## [WHAT YOU SHOULD DO]
For each entry below, please return its exact wording and leave out any picture.

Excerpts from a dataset
- Opening Delimiter -

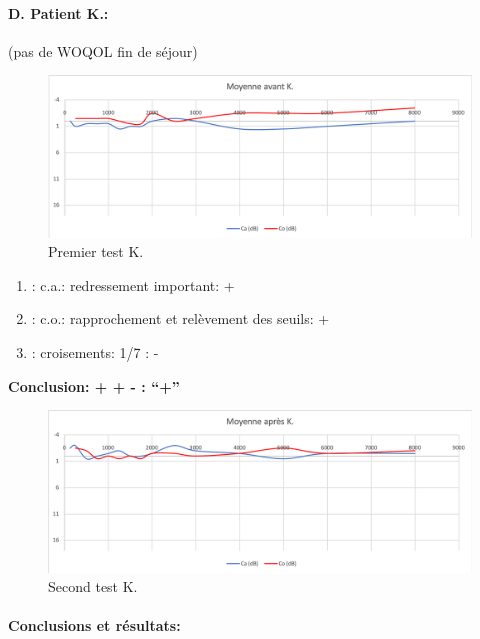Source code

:                 
\paragraph{D. Patient K.:}

  (pas de WOQOL fin de séjour)

        \begin{figure}
\centering
\includegraphics[width=0.7\linewidth]{images/graphiques/kad_pre.png}
\caption[Moyenne OG+OD]{Premier test K.}
       
\end{figure}
	\begin{enumerate}
 		
 		\item : c.a.: redressement important: +
                
 		\item : c.o.: rapprochement et relèvement des seuils: +
 		\item : croisements: 1/7 :  -
                  
                \end{enumerate}

                \textbf{  Conclusion:  + + -       : ``+''}

                 \begin{figure}
\centering
\includegraphics[width=0.7\linewidth]{images/graphiques/kad_post.png}
\caption[Moyenne OG+OD]{Second test K.}
       
\end{figure}
          
\paragraph{ Conclusions et résultats:}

- Closing Delimiter -

## [ANSWER SECTION]
Source code

:                 
\paragraph{D. Patient K.:}

  (pas de WOQOL fin de séjour)

        \begin{figure}
\centering
\includegraphics[width=0.7\linewidth]{images/graphiques/kad_pre.png}
\caption[Moyenne OG+OD]{Premier test K.}
       
\end{figure}
	\begin{enumerate}
 		
 		\item : c.a.: redressement important: +
                
 		\item : c.o.: rapprochement et relèvement des seuils: +
 		\item : croisements: 1/7 :  -
                  
                \end{enumerate}

                \textbf{  Conclusion:  + + -       : ``+''}

                 \begin{figure}
\centering
\includegraphics[width=0.7\linewidth]{images/graphiques/kad_post.png}
\caption[Moyenne OG+OD]{Second test K.}
       
\end{figure}
          
\paragraph{ Conclusions et résultats:}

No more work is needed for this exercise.